What to do |
Omit all pictures, and print word for word only the lines from the one containing "Python and Pygame" through the end of the data.

Start of Supplied entries

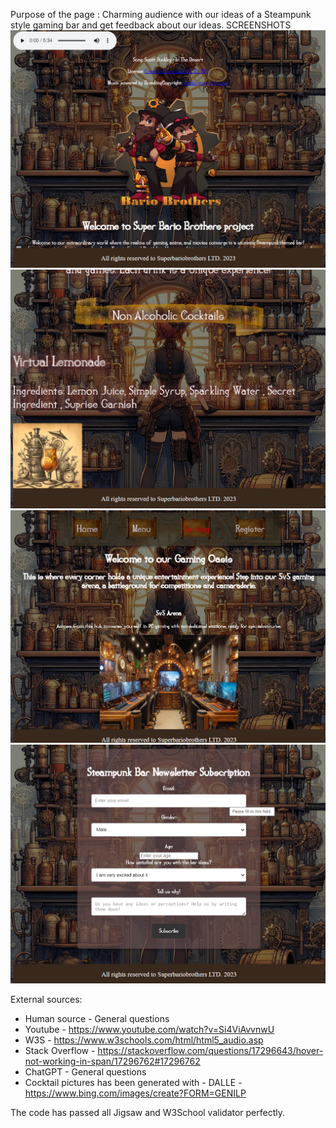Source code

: Purpose of the page : Charming audience with our ideas of a Steampunk style gaming bar and get feedback about our ideas.
SCREENSHOTS
![screenshot](/readme-pictures/image.png)
![screenshot](/readme-pictures/image2.png)
![screenshot](/readme-pictures/image3.png)
![screenshot](/readme-pictures/image4.png)

External sources: 
* Human source - General questions 
* Youtube - https://www.youtube.com/watch?v=Si4ViAvvnwU 
* W3S - https://www.w3schools.com/html/html5_audio.asp 
* Stack Overflow - https://stackoverflow.com/questions/17296643/hover-not-working-in-span/17296762#17296762
* ChatGPT - General questions
* Cocktail pictures has been generated with - DALLE - https://www.bing.com/images/create?FORM=GENILP

The code has passed all Jigsaw and W3School validator perfectly.
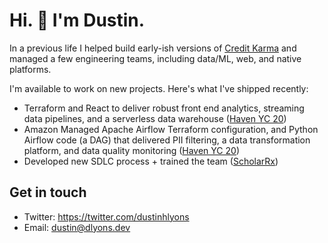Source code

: # Hi. 👋 I'm Dustin. 

In a previous life I helped build early-ish versions of <a href="https://www.lightbend.com/blog/how-credit-karma-makes-real-time-decisions-for-60-million-users-akka-streams-kafka">Credit Karma</a> and managed a few engineering teams, including data/ML, web, and native platforms. 

I'm available to work on new projects. Here's what I've shipped recently:

* Terraform and React to deliver robust front end analytics, streaming data pipelines, and a serverless data warehouse (<a href="https://www.ycombinator.com/companies/haven">Haven YC 20</a>)
* Amazon Managed Apache Airflow Terraform configuration, and Python Airflow code (a DAG) that delivered PII filtering, a data transformation platform, and data quality monitoring (<a href="https://www.ycombinator.com/companies/haven">Haven YC 20</a>)
* Developed new SDLC process + trained the team (<a href="https://scholarrx.com/">ScholarRx</a>)

## Get in touch
- Twitter: https://twitter.com/dustinhlyons
- Email: dustin@dlyons.dev
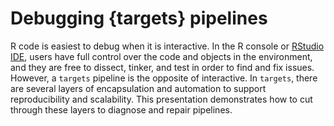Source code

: # Debugging {targets} pipelines

R code is easiest to debug when it is interactive. In the R console or [RStudio IDE](https://www.rstudio.com/products/rstudio/), users have full control over the code and objects in the environment, and they are free to dissect, tinker, and test in order to find and fix issues. However, a `targets` pipeline is the opposite of interactive. In `targets`, there are several layers of encapsulation and automation to support reproducibility and scalability. This presentation demonstrates how to cut through these layers to diagnose and repair pipelines.
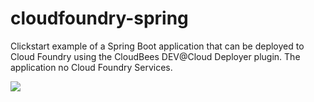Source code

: cloudfoundry-spring
===================

Clickstart example of a Spring Boot application that can be deployed to Cloud Foundry using the CloudBees DEV@Cloud Deployer plugin.  The application no Cloud Foundry Services.

<a href="https://grandcentral.cloudbees.com/?CB_clickstart=https://raw.githubusercontent.com/kelapure/cloudfoundry-spring/master/clickstart.json"><img src="https://d3ko533tu1ozfq.cloudfront.net/clickstart/deployInstantly.png"/></a>

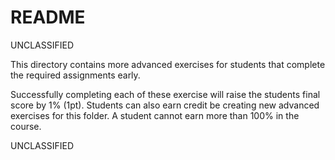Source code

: # README #

UNCLASSIFIED




This directory contains more advanced exercises for students that complete the required assignments early.

Successfully completing each of these exercise will raise the students final score by 1% (1pt). Students can also earn credit be creating new advanced exercises for this folder.  A student cannot earn more than 100% in the course. 





UNCLASSIFIED
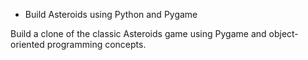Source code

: * Build Asteroids using Python and Pygame

Build a clone of the classic Asteroids game using Pygame and object-oriented programming concepts.
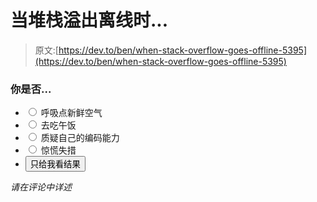 # 当堆栈溢出离线时...

> 原文:[https://dev.to/ben/when-stack-overflow-goes-offline-5395](https://dev.to/ben/when-stack-overflow-goes-offline-5395)

### 你是否...

*   <input type="radio" id="poll_option_11" name="option" value="poll_option_11" data-option-id="11"> <label for="d" id="poll_option_label_11" data-option-id="11">呼吸点新鲜空气</label>
*   <input type="radio" id="poll_option_10" name="option" value="poll_option_10" data-option-id="10"> <label for="d" id="poll_option_label_10" data-option-id="10">去吃午饭</label>
*   <input type="radio" id="poll_option_13" name="option" value="poll_option_13" data-option-id="13"> <label for="d" id="poll_option_label_13" data-option-id="13">质疑自己的编码能力</label>
*   <input type="radio" id="poll_option_12" name="option" value="poll_option_12" data-option-id="12"> <label for="d" id="poll_option_label_12" data-option-id="12">惊慌失措</label>
*   <button>只给我看结果</button>

*请在评论中详述*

End of Supplied entries

Response area |
: * Build Asteroids using Python and Pygame

Build a clone of the classic Asteroids game using Pygame and object-oriented programming concepts.
 # 当堆栈溢出离线时...

> 原文:[https://dev.to/ben/when-stack-overflow-goes-offline-5395](https://dev.to/ben/when-stack-overflow-goes-offline-5395)

### 你是否...

*   <input type="radio" id="poll_option_11" name="option" value="poll_option_11" data-option-id="11"> <label for="d" id="poll_option_label_11" data-option-id="11">呼吸点新鲜空气</label>
*   <input type="radio" id="poll_option_10" name="option" value="poll_option_10" data-option-id="10"> <label for="d" id="poll_option_label_10" data-option-id="10">去吃午饭</label>
*   <input type="radio" id="poll_option_13" name="option" value="poll_option_13" data-option-id="13"> <label for="d" id="poll_option_label_13" data-option-id="13">质疑自己的编码能力</label>
*   <input type="radio" id="poll_option_12" name="option" value="poll_option_12" data-option-id="12"> <label for="d" id="poll_option_label_12" data-option-id="12">惊慌失措</label>
*   <button>只给我看结果</button>

*请在评论中详述*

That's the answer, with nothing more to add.